Actualité

Motion de la section 17 du CNU sur les inégalités de genre et les VSS (janvier 2024) :

Face à la multiplication de signalements qui révèlent un système ancien de violences sexistes et sexuelles et plus largement d’inégalités, la section 17 adopte la motion suivante :

  • La section 17 du CNU rappelle son engagement en faveur de l’égalité professionnelle et de l’égalité de traitement, notamment l’égalité de genre.
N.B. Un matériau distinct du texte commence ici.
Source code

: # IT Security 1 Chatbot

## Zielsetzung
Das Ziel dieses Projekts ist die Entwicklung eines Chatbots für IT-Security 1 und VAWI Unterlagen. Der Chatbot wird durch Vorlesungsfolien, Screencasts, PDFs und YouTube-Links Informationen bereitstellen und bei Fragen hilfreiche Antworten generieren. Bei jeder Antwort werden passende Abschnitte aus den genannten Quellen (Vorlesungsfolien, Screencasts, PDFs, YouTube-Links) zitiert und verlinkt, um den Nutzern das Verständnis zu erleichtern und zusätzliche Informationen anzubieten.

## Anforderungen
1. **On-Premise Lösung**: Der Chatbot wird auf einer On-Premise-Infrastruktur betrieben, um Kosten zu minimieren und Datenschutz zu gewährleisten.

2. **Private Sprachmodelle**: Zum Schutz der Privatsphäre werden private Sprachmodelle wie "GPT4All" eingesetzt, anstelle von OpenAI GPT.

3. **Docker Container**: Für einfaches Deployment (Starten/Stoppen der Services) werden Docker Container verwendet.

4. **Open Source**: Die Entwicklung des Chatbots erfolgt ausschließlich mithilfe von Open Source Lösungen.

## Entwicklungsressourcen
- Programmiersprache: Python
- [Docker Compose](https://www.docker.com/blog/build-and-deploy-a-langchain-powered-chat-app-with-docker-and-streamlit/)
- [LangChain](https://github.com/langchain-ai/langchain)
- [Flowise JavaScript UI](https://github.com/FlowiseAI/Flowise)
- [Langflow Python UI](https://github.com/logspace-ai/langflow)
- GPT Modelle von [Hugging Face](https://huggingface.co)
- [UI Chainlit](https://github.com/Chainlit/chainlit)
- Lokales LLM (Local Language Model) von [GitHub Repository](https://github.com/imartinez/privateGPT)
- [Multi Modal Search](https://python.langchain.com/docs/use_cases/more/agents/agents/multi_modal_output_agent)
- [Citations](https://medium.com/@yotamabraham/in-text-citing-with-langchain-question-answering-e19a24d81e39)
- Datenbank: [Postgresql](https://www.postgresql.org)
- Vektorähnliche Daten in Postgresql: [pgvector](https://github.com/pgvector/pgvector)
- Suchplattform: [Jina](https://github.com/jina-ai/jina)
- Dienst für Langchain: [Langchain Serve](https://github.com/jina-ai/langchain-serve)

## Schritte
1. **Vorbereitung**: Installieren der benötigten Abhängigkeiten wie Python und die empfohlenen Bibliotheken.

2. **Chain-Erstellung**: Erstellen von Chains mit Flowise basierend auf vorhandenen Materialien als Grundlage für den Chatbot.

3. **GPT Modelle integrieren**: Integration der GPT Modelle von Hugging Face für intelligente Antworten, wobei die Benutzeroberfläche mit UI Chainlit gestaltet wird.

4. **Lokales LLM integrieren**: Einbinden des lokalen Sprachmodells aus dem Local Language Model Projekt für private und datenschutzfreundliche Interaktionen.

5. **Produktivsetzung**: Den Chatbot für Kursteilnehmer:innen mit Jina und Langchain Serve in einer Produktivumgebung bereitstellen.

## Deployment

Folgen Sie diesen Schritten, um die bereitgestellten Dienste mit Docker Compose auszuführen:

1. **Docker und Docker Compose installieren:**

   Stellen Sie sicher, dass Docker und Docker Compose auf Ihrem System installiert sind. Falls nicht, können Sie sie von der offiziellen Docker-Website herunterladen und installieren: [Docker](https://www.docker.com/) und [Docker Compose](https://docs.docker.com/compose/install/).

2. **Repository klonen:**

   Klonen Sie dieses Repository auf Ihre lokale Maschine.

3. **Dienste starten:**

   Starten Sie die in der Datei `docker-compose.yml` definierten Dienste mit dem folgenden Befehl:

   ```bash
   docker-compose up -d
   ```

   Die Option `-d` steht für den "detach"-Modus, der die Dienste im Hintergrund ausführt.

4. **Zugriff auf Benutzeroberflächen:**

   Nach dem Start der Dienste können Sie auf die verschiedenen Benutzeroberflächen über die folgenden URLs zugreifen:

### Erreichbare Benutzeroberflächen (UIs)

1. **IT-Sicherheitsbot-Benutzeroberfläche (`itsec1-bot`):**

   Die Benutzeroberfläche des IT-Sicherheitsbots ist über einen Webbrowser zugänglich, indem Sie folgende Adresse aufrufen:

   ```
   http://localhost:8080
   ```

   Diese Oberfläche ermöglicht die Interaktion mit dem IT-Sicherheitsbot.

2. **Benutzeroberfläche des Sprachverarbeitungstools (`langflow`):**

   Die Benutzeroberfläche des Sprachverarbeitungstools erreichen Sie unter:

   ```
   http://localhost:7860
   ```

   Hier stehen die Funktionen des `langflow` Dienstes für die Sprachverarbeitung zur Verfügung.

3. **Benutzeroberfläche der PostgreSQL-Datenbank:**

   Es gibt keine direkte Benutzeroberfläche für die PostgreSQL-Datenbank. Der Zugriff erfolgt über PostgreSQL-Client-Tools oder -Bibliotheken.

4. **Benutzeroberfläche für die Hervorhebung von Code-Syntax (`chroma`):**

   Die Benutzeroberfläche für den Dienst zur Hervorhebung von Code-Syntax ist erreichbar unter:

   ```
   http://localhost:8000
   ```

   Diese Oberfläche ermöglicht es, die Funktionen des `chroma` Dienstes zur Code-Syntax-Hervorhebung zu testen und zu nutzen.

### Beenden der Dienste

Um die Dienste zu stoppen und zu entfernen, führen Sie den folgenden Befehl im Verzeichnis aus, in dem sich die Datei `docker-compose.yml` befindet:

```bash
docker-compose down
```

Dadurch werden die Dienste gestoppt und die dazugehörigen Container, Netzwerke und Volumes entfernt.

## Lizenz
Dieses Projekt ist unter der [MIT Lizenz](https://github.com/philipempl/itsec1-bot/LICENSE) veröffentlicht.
La section 17 du CNU est ainsi composée de manière paritaire.
  • La section 17 du CNU s’engage également à œuvrer à une meilleure prise en considération des effets des violences sexistes et sexuelles sur les parcours et les contextes d’exercice professionnel (abandon, changement de direction, ralentissements, arrêts, etc.).
  • La section 17 du CNU demande une procédure qui informe les membres de la section des sanctions disciplinaires prononcées les 5 dernières années pour les candidat·e·s à la promotion, au CRCT, à l’avancement de grade et aux primes.
  • Au moment de l’examen de l’évolution de la carrière, la section 17 du CNU s’engage à prendre en considération les responsabilités liées à l’instruction et aux suivis des violences sexistes et sexuelles, nous invitons les candidat·e·s aux promotions, congés et primes à l’indiquer expressément dans leur dossier.
  • La section 17 du CNU encourage à ce que les formations « éthique et intégrité scientifique » dispensées aux doctorant·e·s intègrent un volet sur les violences sexistes et sexuelles et encouragent des pratiques professionnelles déontologiques, notamment concernant les relations entre enseignant·e·s et étudiant·e·s.
  • L’engagement de la section 17 du CNU passe par la reconnaissance des travaux et des collègues qui œuvrent à penser ces questions ; la section les encourage donc, que ce soit au travers de recherches que d’enseignements au sein des établissements d’exercice.
Evènement

Discussion sur les VSS le 24 janvier 2024 à Metz

L’association culturelle et artistique Etudi’Art organise, en lien avec la cellule EDI de l’UFR ALL-Metz, un apéro-discussion sur le thème des VSS le mercredi 24 janvier 2024 sur le campus du Saulcy. L’événement aura lieu à l’UFR Arts Lettres et Langues (bât. B, Study Lounge, de 17h à 19h30.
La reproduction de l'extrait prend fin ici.